- [Task details] Filter the records below for the word "rounds". Keep each line that has it.

Document images with source code:
******
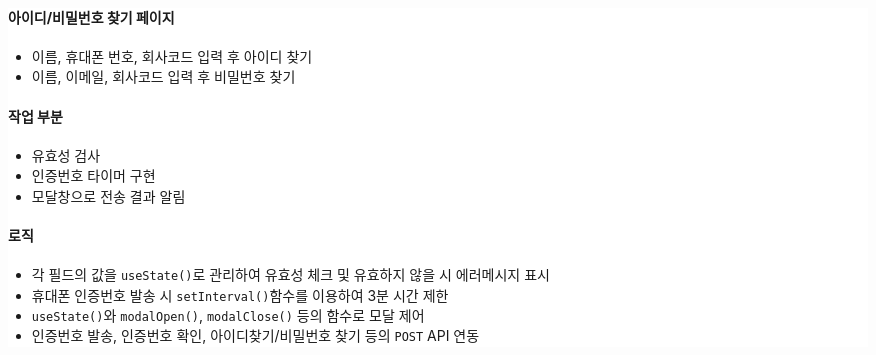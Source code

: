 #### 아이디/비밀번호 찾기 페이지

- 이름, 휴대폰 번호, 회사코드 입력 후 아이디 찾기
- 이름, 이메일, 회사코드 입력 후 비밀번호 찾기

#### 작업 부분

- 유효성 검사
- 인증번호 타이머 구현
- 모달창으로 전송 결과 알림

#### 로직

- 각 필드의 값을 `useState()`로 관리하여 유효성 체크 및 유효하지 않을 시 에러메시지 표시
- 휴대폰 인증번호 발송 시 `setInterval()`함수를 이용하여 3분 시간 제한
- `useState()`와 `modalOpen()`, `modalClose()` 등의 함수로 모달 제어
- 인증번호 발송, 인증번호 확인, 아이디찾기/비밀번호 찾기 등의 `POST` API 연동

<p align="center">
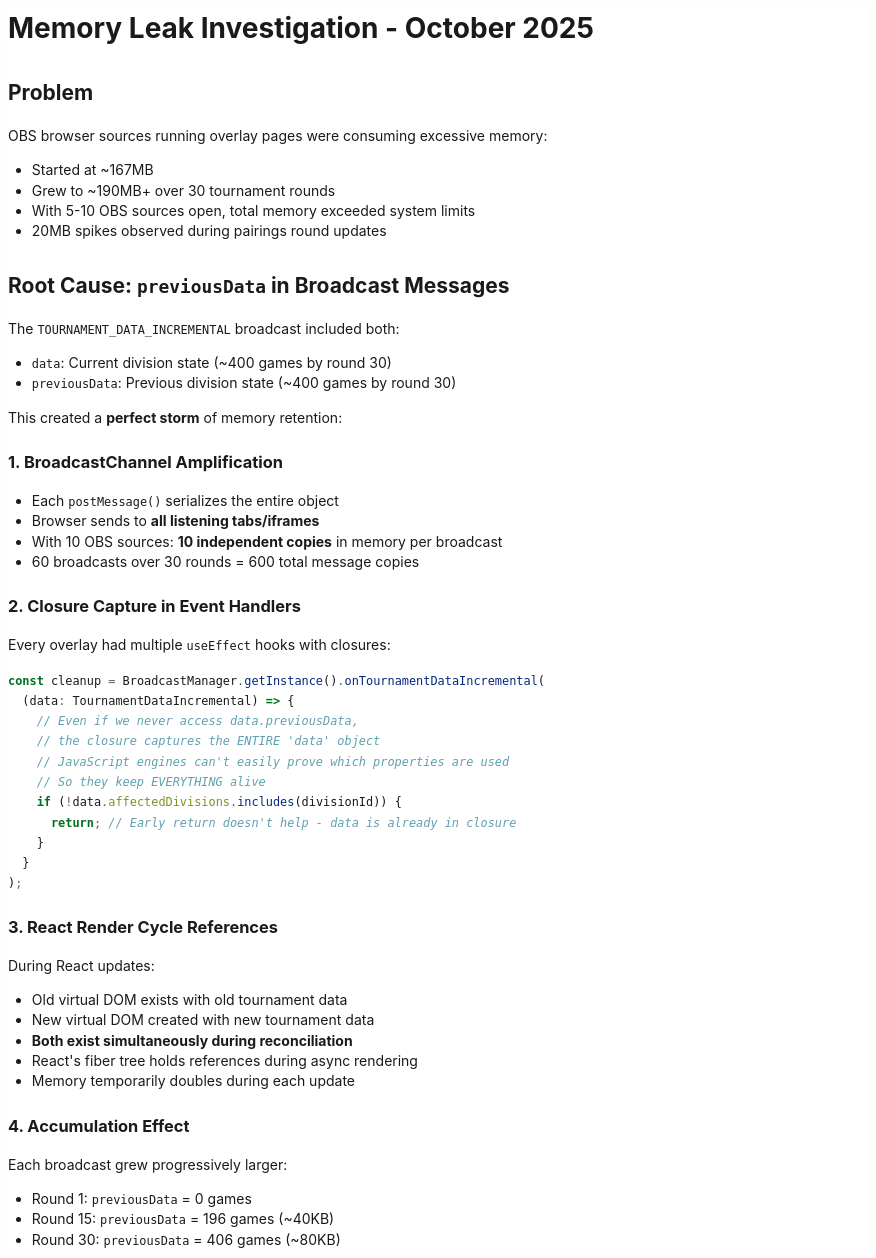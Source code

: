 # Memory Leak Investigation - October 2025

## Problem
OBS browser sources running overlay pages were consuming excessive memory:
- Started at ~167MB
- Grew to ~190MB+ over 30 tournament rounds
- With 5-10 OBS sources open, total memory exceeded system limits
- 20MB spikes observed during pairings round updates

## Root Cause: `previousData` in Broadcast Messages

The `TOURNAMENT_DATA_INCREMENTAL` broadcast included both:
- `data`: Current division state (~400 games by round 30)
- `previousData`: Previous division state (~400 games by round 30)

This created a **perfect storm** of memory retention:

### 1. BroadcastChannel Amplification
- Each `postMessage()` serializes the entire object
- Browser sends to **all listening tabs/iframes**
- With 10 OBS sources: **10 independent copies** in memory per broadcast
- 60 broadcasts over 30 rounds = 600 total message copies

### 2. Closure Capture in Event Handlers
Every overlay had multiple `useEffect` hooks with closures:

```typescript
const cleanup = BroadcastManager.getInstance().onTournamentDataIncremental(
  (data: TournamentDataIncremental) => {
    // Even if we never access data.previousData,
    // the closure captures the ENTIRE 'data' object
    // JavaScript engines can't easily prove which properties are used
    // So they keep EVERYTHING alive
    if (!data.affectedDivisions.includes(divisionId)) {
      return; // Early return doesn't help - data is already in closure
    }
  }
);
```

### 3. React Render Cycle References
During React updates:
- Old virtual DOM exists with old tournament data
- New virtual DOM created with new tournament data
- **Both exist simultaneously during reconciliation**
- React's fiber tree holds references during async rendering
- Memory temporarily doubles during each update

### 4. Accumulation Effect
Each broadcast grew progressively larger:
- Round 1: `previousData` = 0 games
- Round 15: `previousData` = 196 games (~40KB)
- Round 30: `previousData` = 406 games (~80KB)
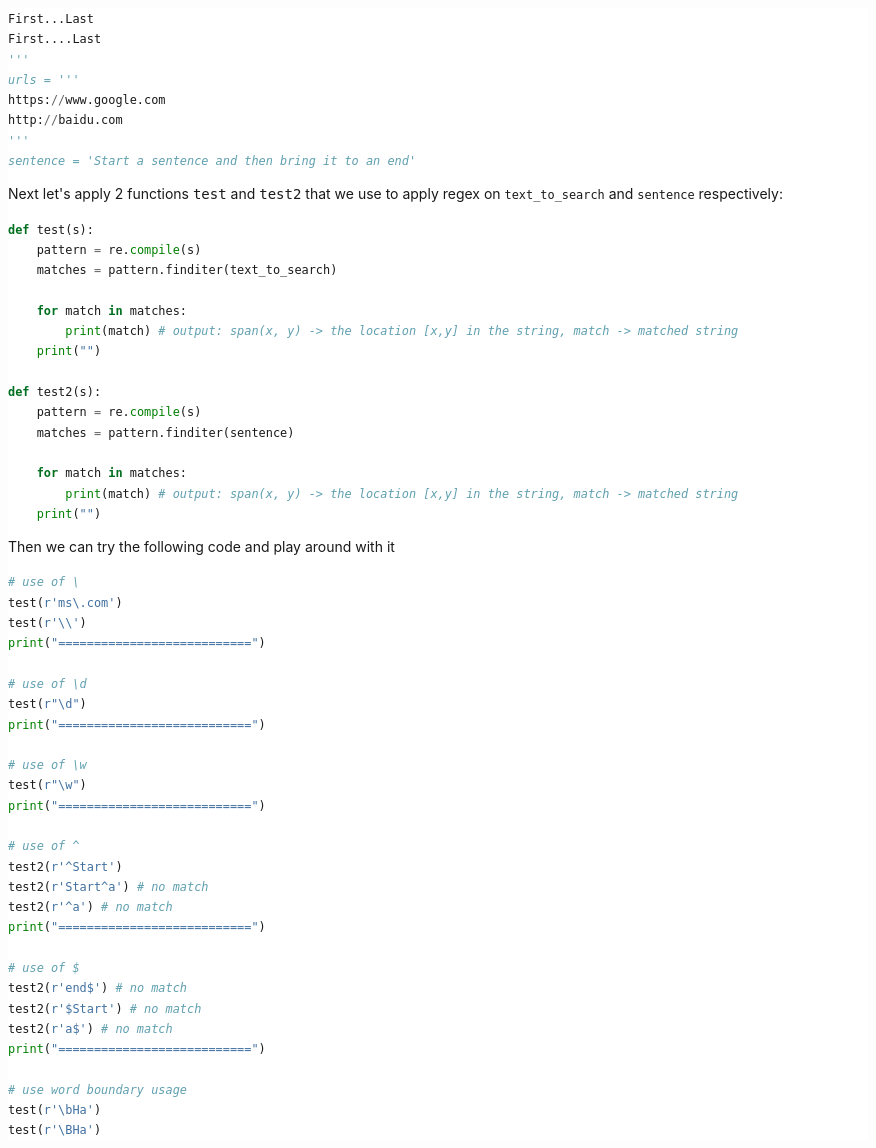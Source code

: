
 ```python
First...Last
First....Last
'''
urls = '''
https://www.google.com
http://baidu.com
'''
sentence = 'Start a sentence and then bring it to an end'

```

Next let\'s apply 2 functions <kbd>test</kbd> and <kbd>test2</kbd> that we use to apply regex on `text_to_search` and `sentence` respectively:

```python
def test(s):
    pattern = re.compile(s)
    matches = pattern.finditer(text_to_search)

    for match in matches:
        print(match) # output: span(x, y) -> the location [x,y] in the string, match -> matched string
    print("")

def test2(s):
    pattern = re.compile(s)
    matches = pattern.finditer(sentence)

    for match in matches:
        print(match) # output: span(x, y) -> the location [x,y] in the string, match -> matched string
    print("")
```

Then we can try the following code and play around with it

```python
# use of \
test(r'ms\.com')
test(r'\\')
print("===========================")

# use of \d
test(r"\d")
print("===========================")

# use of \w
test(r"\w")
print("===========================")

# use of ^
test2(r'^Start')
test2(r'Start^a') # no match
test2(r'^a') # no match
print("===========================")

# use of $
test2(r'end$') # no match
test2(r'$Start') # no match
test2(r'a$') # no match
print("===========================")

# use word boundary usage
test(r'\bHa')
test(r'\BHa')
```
******
- [Solution to the problem]
- Grew to ~190MB+ over 30 tournament rounds
- 60 broadcasts over 30 rounds = 600 total message copies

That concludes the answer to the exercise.